▸ Exercise instructions
Beginning at the top of the data below, restate every line word for word until the line containing "- hemolytic anemia" has been included, and omit the pictures.

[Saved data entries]
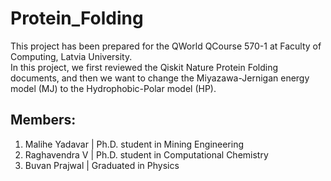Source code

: # Protein_Folding
This project has been prepared for the QWorld QCourse 570-1 at Faculty of Computing, Latvia University. <br>
In this project, we first reviewed the Qiskit Nature Protein Folding documents, and then we want to change the Miyazawa-Jernigan energy model (MJ) to the Hydrophobic-Polar model (HP).
## Members:
1. Malihe Yadavar | Ph.D. student in Mining Engineering
2. Raghavendra V | Ph.D. student in Computational Chemistry
3. Buvan Prajwal | Graduated in Physics
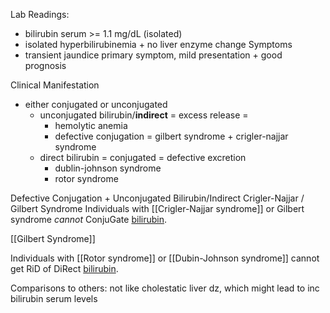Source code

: Lab Readings: 
- bilirubin serum >= 1.1 mg/dL (isolated)
- isolated hyperbilirubinemia + no liver enzyme change 
Symptoms 
- transient jaundice primary symptom, mild presentation + good prognosis 

Clinical Manifestation 
- either conjugated or unconjugated
	- unconjugated bilirubin/**indirect** = excess release = 
		- hemolytic anemia 
		- defective conjugation = gilbert syndrome + crigler-najjar syndrome
	- direct bilirubin = conjugated = defective excretion 
		- dublin-johnson syndrome
		- rotor syndrome 

Defective Conjugation + Unconjugated Bilirubin/Indirect
Crigler-Najjar / Gilbert Syndrome 
	Individuals with [[Crigler-Najjar syndrome]] or Gilbert syndrome *cannot* ConjuGate [bilirubin](https://next.amboss.com/us/article/Ln0wFg#Z07a8a4f4a850245bf742b6a98121b3e0).

[[Gilbert Syndrome]]

Individuals with [[Rotor syndrome]] or [[Dubin-Johnson syndrome]] cannot get RiD of DiRect [bilirubin](https://next.amboss.com/us/article/Ln0wFg#Z07a8a4f4a850245bf742b6a98121b3e0).

Comparisons to others: 
not like cholestatic liver dz, which might lead to inc bilirubin serum levels




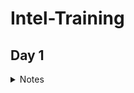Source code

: # **Intel-Training** 
## **Day 1**
<details><summary> Notes </summary>

### **Notes- Fundamentals of VLSI Design and overview of Sand-to-Silicon**


   <details><summary> VLSI </summary> 

   #### **VLSI**
   ##### **What is VLSI technology?**
* **Very-large-scale integration (VLSI)** is the process of creating an integrated circuit (IC) by combining millions or billions of transistors into a single chip
* VLSI is a successor to large-scale integration (LSI), medium-scale integration (MSI) and small-scale integration (SSI) technologies   

##### **What is VLSI mainly used for?** 
* VLSI is mainly used to design electronic components like microprocessors and memory chips
   
   </details>

   
   <details><summary> FPGA VS ASIC </summary>

   #### **These are different VLSI Design styles:**

* Field programming gate array (FPGA) design
* Standard cell based design -----  ASIC
* Full custom design -------------  ASIC

   #### **FPGA VS ASIC**
* **FPGA** - is a multipurpose microchip you can reprogram for multiple applications
* **ASIC** - is designed for a specific application 


|                   |     FPGA      |   ASIC      |
|  -------------    | ------------- | ----------- |
|  Time to Market   |     Fast      |    Slow     |
|    Design Flow    |    Simple     |  Complex    |
|    Unit Cost      |     High      |    Low      |
|    Performance    |    Medium     |    High     |
| Power Consumption |     High      |    Low      |
|     Unit Size     |    Medium     |    Low      |
  
   </details>

   <details><summary> Moore's Law </summary> 

   #### **Moore's Law**
* **Moore's Law** - Number of transistors on a microchip doubles every two years. We can expect the speed and capability of our computers to increase every two years but we will pay less for them.

   </details>

   <details><summary> Full custom design vs semi custom design </summary> 

   #### **Full custom design vs semi custom design**

|                Full custom design                    |                                      Semi custom design                                     |
|  ------------------------------------------------    | ------------------------------------------------------------------------------------------- |
| All mask layers are customised in full custom design | It uses pre-designed logic cell (AND gates, OR gate, multiplexers) known as standard cells |
|         Design time and complexity is higher         |                             Design time and complexity is lower                             |
|                 higher performance                   |                                       low performance                                       |
|                      low cost                        |                                         high cost                                           | 
|       less dependency on existing technology         |                       complete dependency on existing technology                            | 
|   entire design is made without use of any library   |                  design is completed with the use of multiple library                       | 

   </details>


   </details>


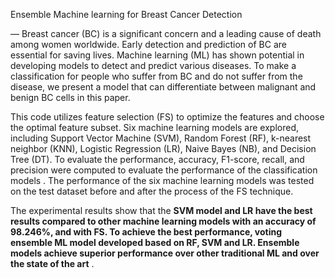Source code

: 
Ensemble Machine learning for Breast Cancer Detection

— Breast cancer (BC) is a significant concern and   a leading cause of death among women worldwide. Early 
detection and prediction of BC are essential for saving lives. Machine learning (ML) has shown potential in developing 
models to detect and predict various diseases. To make a classification for people who suffer from BC and do not 
suffer from the disease, we present a model that can differentiate between malignant and benign BC cells in this 
paper. 


This code utilizes feature selection (FS) to optimize the features and choose the optimal feature subset. Six 
machine learning models are explored, including Support Vector Machine (SVM), Random Forest (RF), k-nearest 
neighbor (KNN), Logistic Regression (LR), Naive Bayes (NB), and Decision Tree (DT). To evaluate the performance, 
accuracy, F1-score, recall, and precision were computed to evaluate the performance of the classification models 
. The performance of the six machine learning models was tested on the test dataset before and after the 
process of the FS technique.

The experimental results show that the **SVM model and LR have the best results compared 
to other machine learning models with an accuracy of 98.246%, and with FS. To achieve the best performance, voting 
ensemble ML model developed based on RF, SVM and LR. Ensemble models achieve superior performance over other 
traditional ML and over the state of the art** .
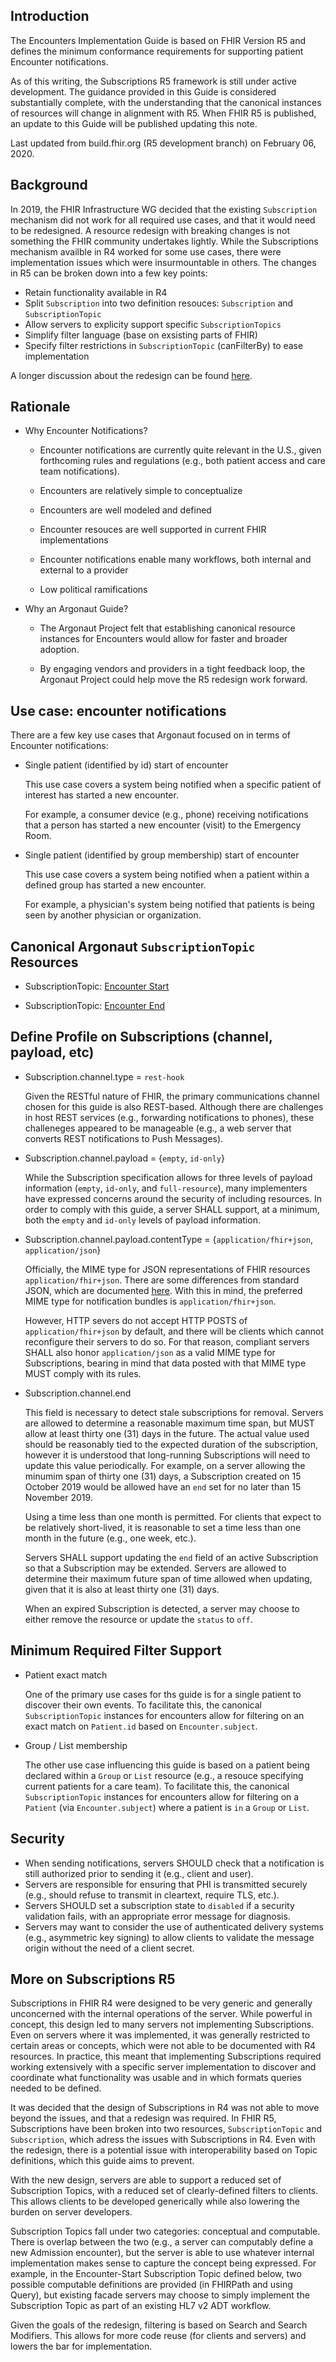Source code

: ## Introduction

The Encounters Implementation Guide is based on FHIR Version R5 and defines the minimum conformance requirements for supporting patient Encounter notifications.

As of this writing, the Subscriptions R5 framework is still under active development.  The guidance provided in this Guide is considered substantially complete, with the understanding that the canonical instances of resources will change in alignment with R5.  When FHIR R5 is published, an update to this Guide will be published updating this note.

Last updated from build.fhir.org (R5 development branch) on February 06, 2020.

## Background

In 2019, the FHIR Infrastructure WG decided that the existing `Subscription` mechanism did not work for all required use cases, and that it would need to be redesigned.  A resource redesign with breaking changes is not something the FHIR community undertakes lightly.  While the Subscriptions mechanism availble in R4 worked for some use cases, there were implementation issues which were insurmountable in others.  The changes in R5 can be broken down into a few key points:

  - Retain functionality available in R4
  - Split `Subscription` into two definition resouces: `Subscription` and `SubscriptionTopic`
  - Allow servers to explicity support specific `SubscriptionTopics`
  - Simplify filter language (base on exsisting parts of FHIR)
  - Specify filter restrictions in `SubscriptionTopic` (canFilterBy) to ease implementation

A longer discussion about the redesign can be found [here](#more-on-subscriptions-r5).

## Rationale

- Why Encounter Notifications?

  - Encounter notifications are currently quite relevant in the U.S., given forthcoming rules and regulations (e.g., both patient access and care team notifications).  

  - Encounters are relatively simple to conceptualize

  - Encounters are well modeled and defined

  - Encounter resouces are well supported in current FHIR implementations

  - Encounter notifications enable many workflows, both internal and external to a provider

  - Low political ramifications

- Why an Argonaut Guide?

  - The Argonaut Project felt that establishing canonical resource instances for Encounters would allow for faster and broader adoption.

  - By engaging vendors and providers in a tight feedback loop, the Argonaut Project could help move the R5 redesign work forward.


## Use case: encounter notifications

There are a few key use cases that Argonaut focused on in terms of Encounter notifications:

- Single patient (identified by id) start of encounter

  This use case covers a system being notified when a specific patient of interest has started a new encounter.

  For example, a consumer device (e.g., phone) receiving notifications that a person has started a new encounter (visit) to the Emergency Room.

- Single patient (identified by group membership) start of encounter

  This use case covers a system being notified when a patient within a defined group has started a new encounter.

  For example, a physician's system being notified that patients is being seen by another physician or organization.

## Canonical Argonaut `SubscriptionTopic` Resources

- SubscriptionTopic: [Encounter Start](canonical/subscriptiontopic-encounter-start.json)

- SubscriptionTopic: [Encounter End](canonical/subscriptiontopic-encounter-end.json)

## Define Profile on Subscriptions (channel, payload, etc)

- Subscription.channel.type = `rest-hook`

  Given the RESTful nature of FHIR, the primary communications channel chosen for this guide is also REST-based.  Although there are challenges in host REST services (e.g., forwarding notifications to phones), these challeneges appeared to be manageable (e.g., a web server that converts REST notifications to Push Messages).

- Subscription.channel.payload = {`empty`, `id-only`}

  While the Subscription specification allows for three levels of payload information (`empty`, `id-only`, and `full-resource`), many implementers have expressed concerns around the security of including resources.  In order to comply with this guide, a server SHALL support, at a minimum, both the `empty` and `id-only` levels of payload information.

- Subscription.channel.payload.contentType = {`application/fhir+json`, `application/json`}

  Officially, the MIME type for JSON representations of FHIR resources `application/fhir+json`.  There are some differences from standard JSON, which are documented [here](http://hl7.org/fhir/json.html).  With this in mind, the preferred MIME type for notification bundles is `application/fhir+json`.

  However, HTTP severs do not accept HTTP POSTS of `application/fhir+json` by default, and there will be clients which cannot reconfigure their servers to do so.  For that reason, compliant servers SHALL also honor `application/json` as a valid MIME type for Subscriptions, bearing in mind that data posted with that MIME type MUST comply with its rules.

- Subscription.channel.end

  This field is necessary to detect stale subscriptions for removal.  Servers are allowed to determine a reasonable maximum time span, but MUST allow at least thirty one (31) days in the future.  The actual value used should be reasonably tied to the expected duration of the subscription, however it is understood that long-running Subscriptions will need to update this value periodically.  For example, on a server allowing the minumim span of thirty one (31) days, a Subscription created on 15 October 2019 would be allowed have an `end` set for no later than 15 November 2019.

  Using a time less than one month is permitted.  For clients that expect to be relatively short-lived, it is reasonable to set a time less than one month in the future (e.g., one week, etc.).

  Servers SHALL support updating the `end` field of an active Subscription so that a Subscription may be extended.  Servers are allowed to determine their maximum future span of time allowed when updating, given that it is also at least thirty one (31) days.

  When an expired Subscription is detected, a server may choose to either remove the resource or update the `status` to `off`.

## Minimum Required Filter Support

- Patient exact match

  One of the primary use cases for ths guide is for a single patient to discover their own events.  To facilitate this, the canonical `SubscriptionTopic` instances for encounters allow for filtering on an exact match on `Patient.id` based on `Encounter.subject`.

- Group / List membership

  The other use case influencing this guide is based on a patient being declared within a `Group` or `List` resource (e.g., a resouce specifying current patients for a care team).  To facilitate this, the canonical `SubscriptionTopic` instances for encounters allow for filtering on a `Patient` (via `Encounter.subject`) where a patient is `in` a `Group` or `List`.

## Security

- When sending notifications, servers SHOULD check that a notification is still authorized prior to sending it (e.g., client and user).
- Servers are responsible for ensuring that PHI is transmitted securely (e.g., should refuse to transmit in cleartext, require TLS, etc.).
- Servers SHOULD set a subscription state to `disabled` if a security validation fails, with an appropriate error message for diagnosis.
- Servers may want to consider the use of authenticated delivery systems (e.g., asymmetric key signing) to allow clients to validate the message origin without the need of a client secret.


## More on Subscriptions R5

Subscriptions in FHIR R4 were designed to be very generic and generally unconcerned with the internal operations of the server.  While powerful in concept, this design led to many servers not implementing Subscriptions.  Even on servers where it was implemented, it was generally restricted to certain areas or concepts, which were not able to be documented with R4 resources.  In practice, this meant that implementing Subscriptions required working extensively with a specific server implementation to discover and coordinate what functionality was usable and in which formats queries needed to be defined.

It was decided that the design of Subscriptions in R4 was not able to move beyond the issues, and that a redesign was required.  In FHIR R5, Subscriptions have been broken into two resources, `SubscriptionTopic` and `Subscription`, which adress the issues with Subscriptions in R4.  Even with the redesign, there is a potential issue with interoperability based on Topic definitions, which this guide aims to prevent.

With the new design, servers are able to support a reduced set of Subscription Topics, with a reduced set of clearly-defined filters to clients.  This allows clients to be developed generically while also lowering the burden on server developers.

Subscription Topics fall under two categories: conceptual and computable.  There is overlap between the two (e.g., a server can computably define a new Admission encounter), but the server is able to use whatever internal implementation makes sense to capture the concept being expressed.  For example, in the Encounter-Start Subscription Topic defined below, two possible computable definitions are provided (in FHIRPath and using Query), but existing facade servers may
choose to simply implement the Subscription Topic as part of an existing HL7 v2 ADT workflow.

Given the goals of the redesign, filtering is based on Search and Search Modifiers.  This allows for more code reuse (for clients and servers) and lowers the bar for implementation.
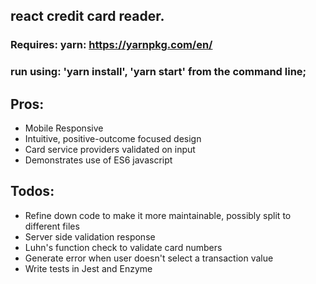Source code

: ## react credit card reader.
### Requires: yarn: https://yarnpkg.com/en/ 
### run using: 'yarn install', 'yarn start' from the command line;

## Pros:
- Mobile Responsive
- Intuitive, positive-outcome focused design
- Card service providers validated on input
- Demonstrates use of ES6 javascript

## Todos:
- Refine down code to make it more maintainable, possibly split to different files
- Server side validation response
- Luhn's function check to validate card numbers
- Generate error when user doesn't select a transaction value
- Write tests in Jest and Enzyme
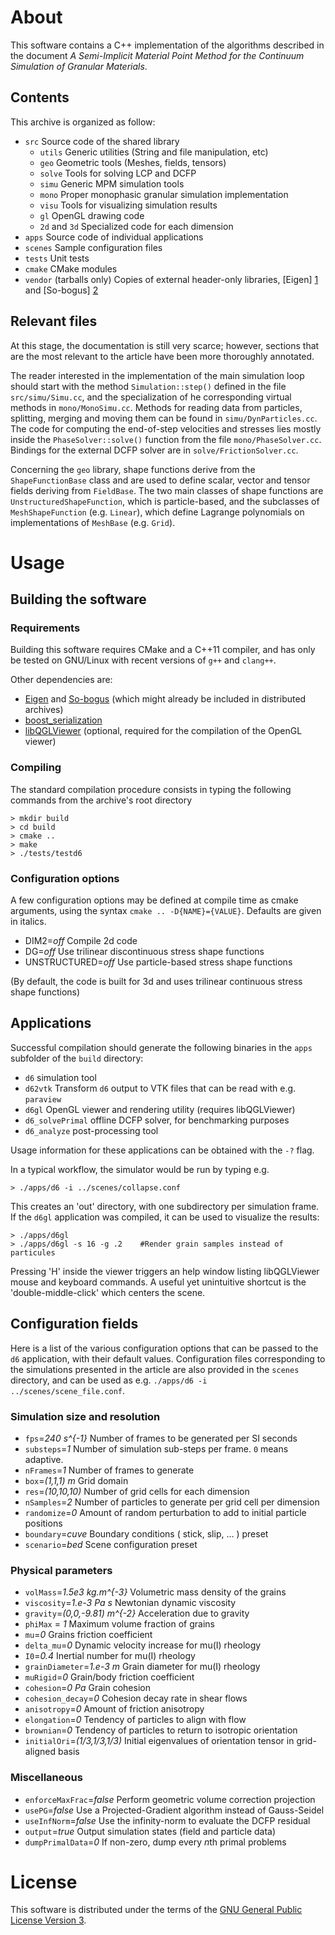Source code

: 
# About

This software contains a C++ implementation of the algorithms described in the document
*A Semi-Implicit Material Point Method for the Continuum Simulation of Granular Materials*.

## Contents

This archive is organized as follow:

  - `src`    Source code of the shared library
    - `utils`  Generic utilities (String and file manipulation, etc)
    - `geo`    Geometric tools (Meshes, fields, tensors)
    - `solve`  Tools for solving LCP and DCFP
	- `simu`   Generic MPM simulation tools
	- `mono`   Proper monophasic granular simulation implementation
	- `visu`   Tools for visualizing simulation results
	- `gl`     OpenGL drawing code
	- `2d` and `3d` Specialized code for each dimension
  - `apps`   Source code of individual applications
  - `scenes` Sample configuration files
  - `tests`  Unit tests
  - `cmake`  CMake modules
  - `vendor` (tarballs only) Copies of external header-only libraries, [Eigen] [1] and [So-bogus] [2] 


## Relevant files
At this stage, the documentation is still very scarce; however, sections
that are the most relevant to the article have been more thoroughly annotated.

The reader interested in the implementation of the main simulation loop should start with the method `Simulation::step()` defined in the file `src/simu/Simu.cc`, and the specialization of he corresponding virtual methods in `mono/MonoSimu.cc`. 
Methods for reading data from particles, splitting, merging and moving them can be found in `simu/DynParticles.cc`.
The code for computing the end-of-step velocities and stresses lies mostly inside
the `PhaseSolver::solve()` function from the file `mono/PhaseSolver.cc`.
Bindings for the external DCFP solver are in `solve/FrictionSolver.cc`.

Concerning the `geo` library, shape functions derive from the `ShapeFunctionBase` class
and are used to define scalar, vector and tensor fields deriving from `FieldBase`. 
The two main classes of shape functions are `UnstructuredShapeFunction`, which is particle-based,
and the subclasses of `MeshShapeFunction` (e.g. `Linear`), which define Lagrange polynomials 
on implementations of `MeshBase` (e.g. `Grid`).

# Usage

## Building the software

### Requirements
Building this software requires CMake and a C++11 compiler, and has
only be tested on GNU/Linux with recent versions of `g++` and `clang++`.

Other dependencies are:

  - [Eigen][1] and [So-bogus][2] (which might already be included in distributed archives)
  - [boost\_serialization][3]
  - [libQGLViewer][4] (optional, required for the compilation of the OpenGL viewer)

### Compiling

The standard compilation procedure consists in typing the following
commands from the archive's root directory

	> mkdir build
	> cd build
	> cmake ..
	> make
	> ./tests/testd6

### Configuration options

A few configuration options may be defined at compile time as cmake arguments,
using the syntax `cmake .. -D{NAME}={VALUE}`. Defaults are given in italics.

 - DIM2=*off*         Compile 2d code
 - DG=*off*           Use trilinear discontinuous stress shape functions
 - UNSTRUCTURED=*off* Use particle-based stress shape functions

(By default, the code is built for 3d and uses trilinear continuous stress shape functions)

## Applications

Successful compilation should generate the following binaries in the `apps` subfolder of the `build` directory:

  - `d6` simulation tool
  - `d62vtk` Transform `d6` output to VTK files that can be read with e.g. `paraview`
  - `d6gl` OpenGL viewer and rendering utility (requires libQGLViewer)
  - `d6_solvePrimal` offline DCFP solver, for benchmarking purposes
  - `d6_analyze` post-processing tool

Usage information for these applications can be obtained with the `-?` flag.

In a typical workflow, the simulator would be run by typing e.g.

	> ./apps/d6 -i ../scenes/collapse.conf

This creates an 'out' directory, with one subdirectory per simulation frame.
If the `d6gl` application was compiled, it can be used to visualize the results:

	> ./apps/d6gl
	> ./apps/d6gl -s 16 -g .2    #Render grain samples instead of particules

Pressing 'H' inside the viewer triggers an help window listing libQGLViewer mouse and keyboard commands.
A useful yet unintuitive shortcut is the 'double-middle-click' which centers the scene.

## Configuration fields

Here is a list of the various configuration options that can be passed to the `d6` application, with their default values. Configuration files corresponding to the simulations presented in the article are also provided in the `scenes` directory, and can be used as e.g. `./apps/d6 -i ../scenes/scene_file.conf`.

### Simulation size and resolution

  - `fps`=*240 s^{-1}*  Number of frames to be generated per SI seconds
  - `substeps`=*1*      Number of simulation sub-steps per frame. `0` means adaptive.
  - `nFrames`=*1*       Number of frames to generate
  - `box`=*(1,1,1) m*   Grid domain
  - `res`=*(10,10,10)*  Number of grid cells for each dimension
  - `nSamples`=*2*      Number of particles to generate per grid cell per dimension
  - `randomize`=*0*     Amount of random perturbation to add to initial particle positions
  - `boundary`=*cuve*   Boundary conditions ( stick, slip, ... ) preset 
  - `scenario`=*bed*    Scene configuration preset

### Physical parameters

  - `volMass`=*1.5e3 kg.m^{-3}*     Volumetric mass density of the grains
  - `viscosity`=*1.e-3 Pa s*        Newtonian dynamic viscosity 
  - `gravity`=*(0,0,-9.81) m^{-2}*  Acceleration due to gravity
  - `phiMax` = *1*				    Maximum volume fraction of grains
  - `mu`=*0*                     Grains friction coefficient
  - `delta_mu`=*0*               Dynamic velocity increase for mu(I) rheology
  - `I0`=*0.4*                   Inertial number for mu(I) rheology
  - `grainDiameter`=*1.e-3 m*    Grain diameter for mu(I) rheology
  - `muRigid`=*0*				 Grain/body friction coefficient
  - `cohesion`=*0 Pa*		 Grain cohesion
  - `cohesion_decay`=*0*     Cohesion decay rate in shear flows
  - `anisotropy`=*0*         Amount of friction anisotropy
  - `elongation`=*0*         Tendency of particles to align with flow
  - `brownian`=*0*	         Tendency of particles to return to isotropic orientation
  - `initialOri`=*(1/3,1/3,1/3)* Initial eigenvalues of orientation tensor in grid-aligned basis

### Miscellaneous

  - `enforceMaxFrac`=*false*  Perform geometric volume correction projection
  - `usePG`=*false*		  Use a Projected-Gradient algorithm instead of Gauss-Seidel
  - `useInfNorm`=*false*  Use the infinity-norm to evaluate the DCFP residual
  - `output`=*true*       Output simulation states (field and particle data)
  - `dumpPrimalData`=*0*  If non-zero, dump every *n*th primal problems
  


# License

This software is distributed under the terms of the [GNU General Public License Version 3][5].

  [1]: http://eigen.tuxfamily.org     "Eigen, template library for linear algebra"
  [2]: http://gdaviet.fr/code/bogus   "So-bogus, Coulomb friction solver"
  [3]: http://www.boost.org/doc/libs/release/libs/serialization/ "Boost serialization library"
  [4]: http://libqglviewer.com        "Qt-base OpenGL viewer framework"
  [5]: http://www.gnu.org/licenses/gpl-3.0.en.html "GNU General Public License Version 3"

▸ Result below
Source code

: # Protein_Folding
This project has been prepared for the QWorld QCourse 570-1 at Faculty of Computing, Latvia University. <br>
In this project, we first reviewed the Qiskit Nature Protein Folding documents, and then we want to change the Miyazawa-Jernigan energy model (MJ) to the Hydrophobic-Polar model (HP).
## Members:
1. Malihe Yadavar | Ph.D. student in Mining Engineering
2. Raghavendra V | Ph.D. student in Computational Chemistry
3. Buvan Prajwal | Graduated in Physics
Source code

: Lab Readings: 
- bilirubin serum >= 1.1 mg/dL (isolated)
- isolated hyperbilirubinemia + no liver enzyme change 
Symptoms 
- transient jaundice primary symptom, mild presentation + good prognosis 

Clinical Manifestation 
- either conjugated or unconjugated
	- unconjugated bilirubin/**indirect** = excess release = 
		- hemolytic anemia 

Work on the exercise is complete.